* **ASSIGNMENT**
Tally the lines in these records that hold the string "stutter", and reply with the number alone.
DATA section start
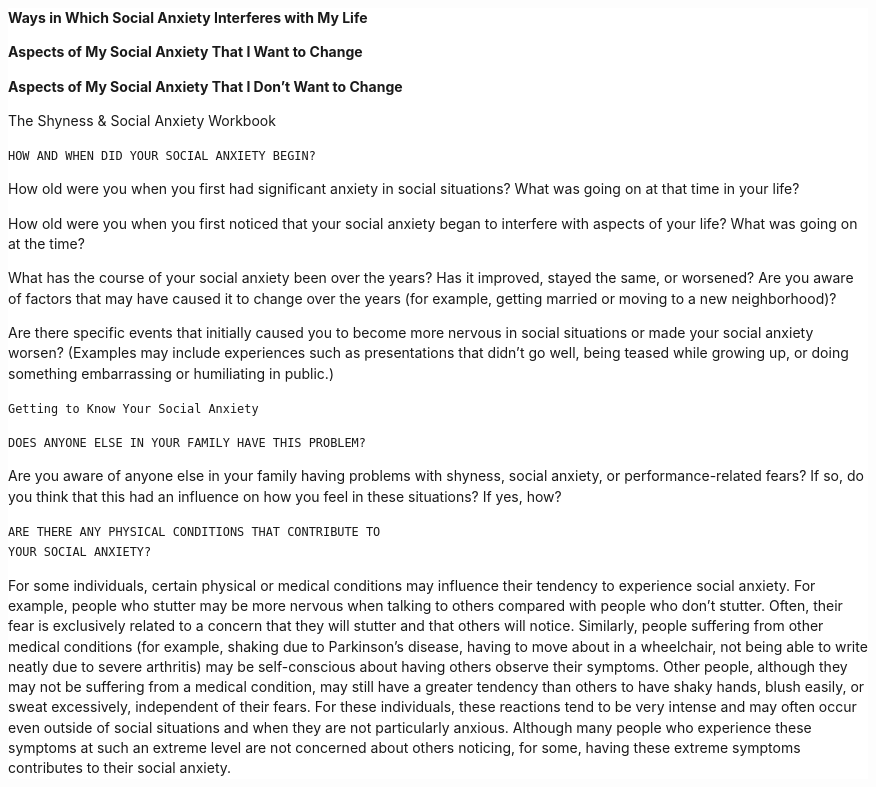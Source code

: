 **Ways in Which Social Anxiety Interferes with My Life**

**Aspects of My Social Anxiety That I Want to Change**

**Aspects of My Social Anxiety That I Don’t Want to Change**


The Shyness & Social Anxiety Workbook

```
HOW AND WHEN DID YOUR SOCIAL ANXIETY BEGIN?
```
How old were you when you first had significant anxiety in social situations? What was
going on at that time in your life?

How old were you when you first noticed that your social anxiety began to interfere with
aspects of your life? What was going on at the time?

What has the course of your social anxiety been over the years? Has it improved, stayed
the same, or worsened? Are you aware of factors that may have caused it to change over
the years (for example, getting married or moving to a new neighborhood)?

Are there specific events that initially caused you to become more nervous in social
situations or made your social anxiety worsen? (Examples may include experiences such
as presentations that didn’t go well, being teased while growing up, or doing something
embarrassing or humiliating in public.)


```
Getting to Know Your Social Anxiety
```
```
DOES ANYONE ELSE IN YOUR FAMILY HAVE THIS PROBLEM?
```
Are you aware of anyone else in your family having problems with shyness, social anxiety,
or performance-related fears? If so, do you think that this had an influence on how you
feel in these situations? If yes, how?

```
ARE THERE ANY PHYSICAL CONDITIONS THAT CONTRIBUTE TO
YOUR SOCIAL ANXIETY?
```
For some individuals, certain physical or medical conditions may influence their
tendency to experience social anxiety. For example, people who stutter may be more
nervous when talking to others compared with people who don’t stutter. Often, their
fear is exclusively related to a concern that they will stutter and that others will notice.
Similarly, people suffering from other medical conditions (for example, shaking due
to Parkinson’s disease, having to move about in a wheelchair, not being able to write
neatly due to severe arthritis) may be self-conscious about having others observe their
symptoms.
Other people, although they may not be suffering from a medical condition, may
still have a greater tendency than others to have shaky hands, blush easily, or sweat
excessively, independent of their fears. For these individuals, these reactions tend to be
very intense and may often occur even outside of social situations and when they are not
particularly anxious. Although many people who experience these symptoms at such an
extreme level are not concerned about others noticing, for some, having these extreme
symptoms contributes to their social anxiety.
DATA section end
DATA section start
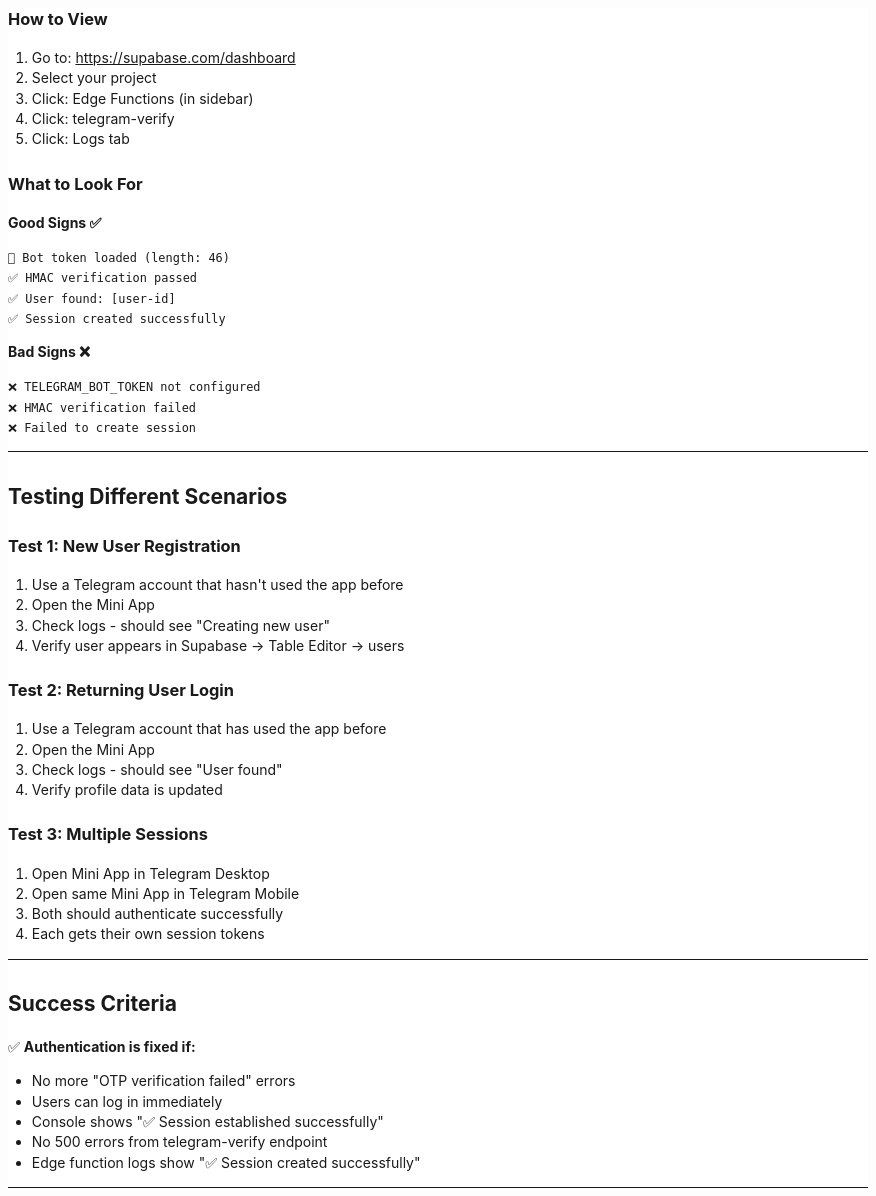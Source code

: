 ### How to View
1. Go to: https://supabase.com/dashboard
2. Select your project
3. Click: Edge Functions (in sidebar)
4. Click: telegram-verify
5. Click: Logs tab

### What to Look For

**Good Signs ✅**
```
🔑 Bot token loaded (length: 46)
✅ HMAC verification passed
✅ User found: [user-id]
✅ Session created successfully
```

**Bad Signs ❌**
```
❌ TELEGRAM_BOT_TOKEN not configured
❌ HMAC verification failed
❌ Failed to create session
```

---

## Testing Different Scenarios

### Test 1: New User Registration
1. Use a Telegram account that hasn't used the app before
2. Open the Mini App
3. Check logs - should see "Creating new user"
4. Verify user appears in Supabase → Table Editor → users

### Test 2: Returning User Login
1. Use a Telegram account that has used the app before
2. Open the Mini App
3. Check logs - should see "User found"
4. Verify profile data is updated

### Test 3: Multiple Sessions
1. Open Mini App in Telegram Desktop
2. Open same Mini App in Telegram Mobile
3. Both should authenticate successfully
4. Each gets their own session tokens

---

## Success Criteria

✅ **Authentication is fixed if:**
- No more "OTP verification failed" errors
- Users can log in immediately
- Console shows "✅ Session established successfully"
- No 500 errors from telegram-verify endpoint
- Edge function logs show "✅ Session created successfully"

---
DATA section end
DATA section start
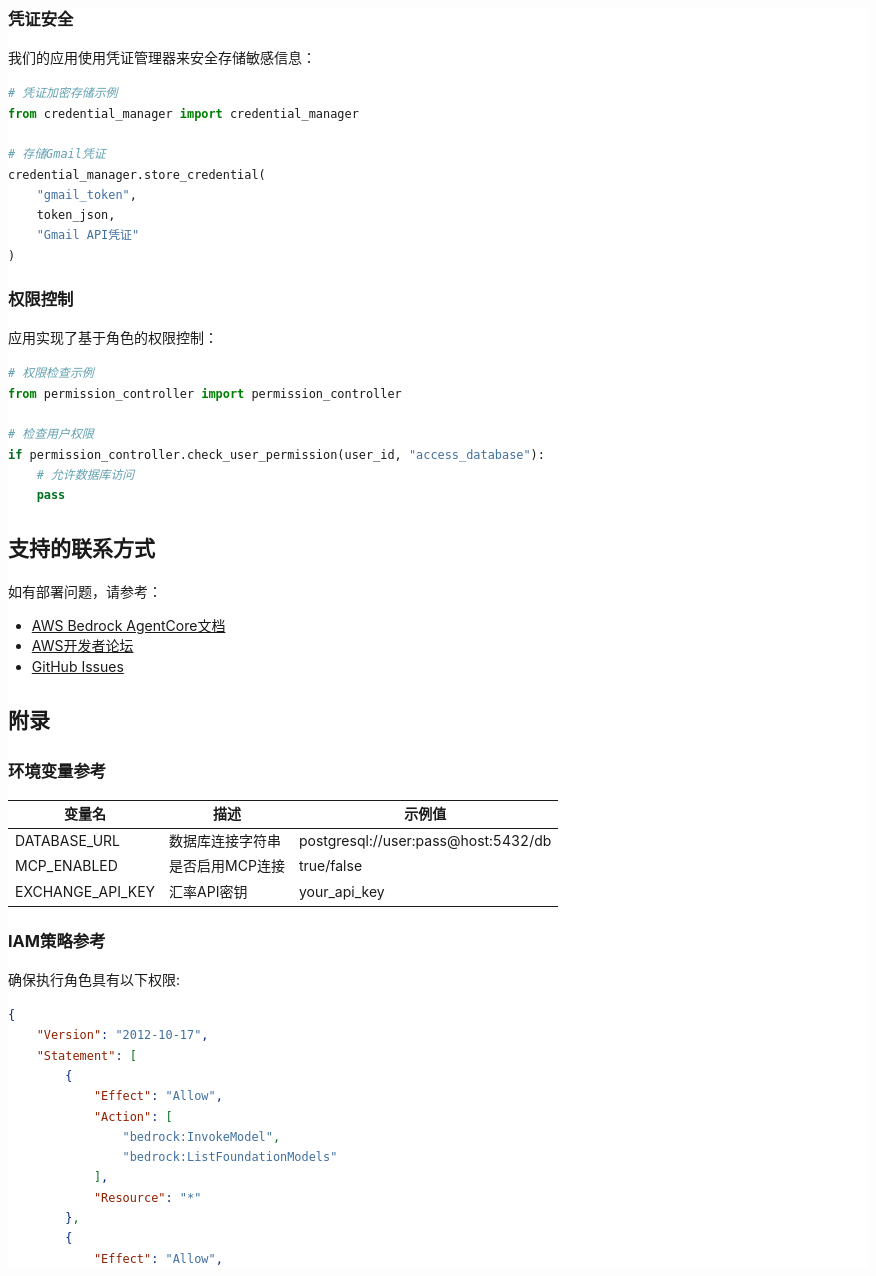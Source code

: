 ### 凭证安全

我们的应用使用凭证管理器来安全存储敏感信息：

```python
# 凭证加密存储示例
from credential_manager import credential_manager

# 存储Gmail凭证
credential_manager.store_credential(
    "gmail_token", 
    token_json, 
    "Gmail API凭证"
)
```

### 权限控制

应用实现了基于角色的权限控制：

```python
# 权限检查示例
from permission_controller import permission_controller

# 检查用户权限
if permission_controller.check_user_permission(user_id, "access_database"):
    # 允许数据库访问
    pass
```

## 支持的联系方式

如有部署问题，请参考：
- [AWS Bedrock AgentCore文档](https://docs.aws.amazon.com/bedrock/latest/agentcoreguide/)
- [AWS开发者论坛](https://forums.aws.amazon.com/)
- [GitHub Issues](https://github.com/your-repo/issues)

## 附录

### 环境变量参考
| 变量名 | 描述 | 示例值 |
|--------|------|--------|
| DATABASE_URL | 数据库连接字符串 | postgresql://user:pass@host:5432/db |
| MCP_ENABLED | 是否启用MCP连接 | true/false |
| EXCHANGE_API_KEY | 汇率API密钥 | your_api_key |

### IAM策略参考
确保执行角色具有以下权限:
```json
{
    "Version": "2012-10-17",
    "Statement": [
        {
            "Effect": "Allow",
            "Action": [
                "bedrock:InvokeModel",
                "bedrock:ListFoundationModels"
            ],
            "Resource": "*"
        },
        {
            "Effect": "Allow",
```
DATA section end
* **EXERCISE RESULT**
3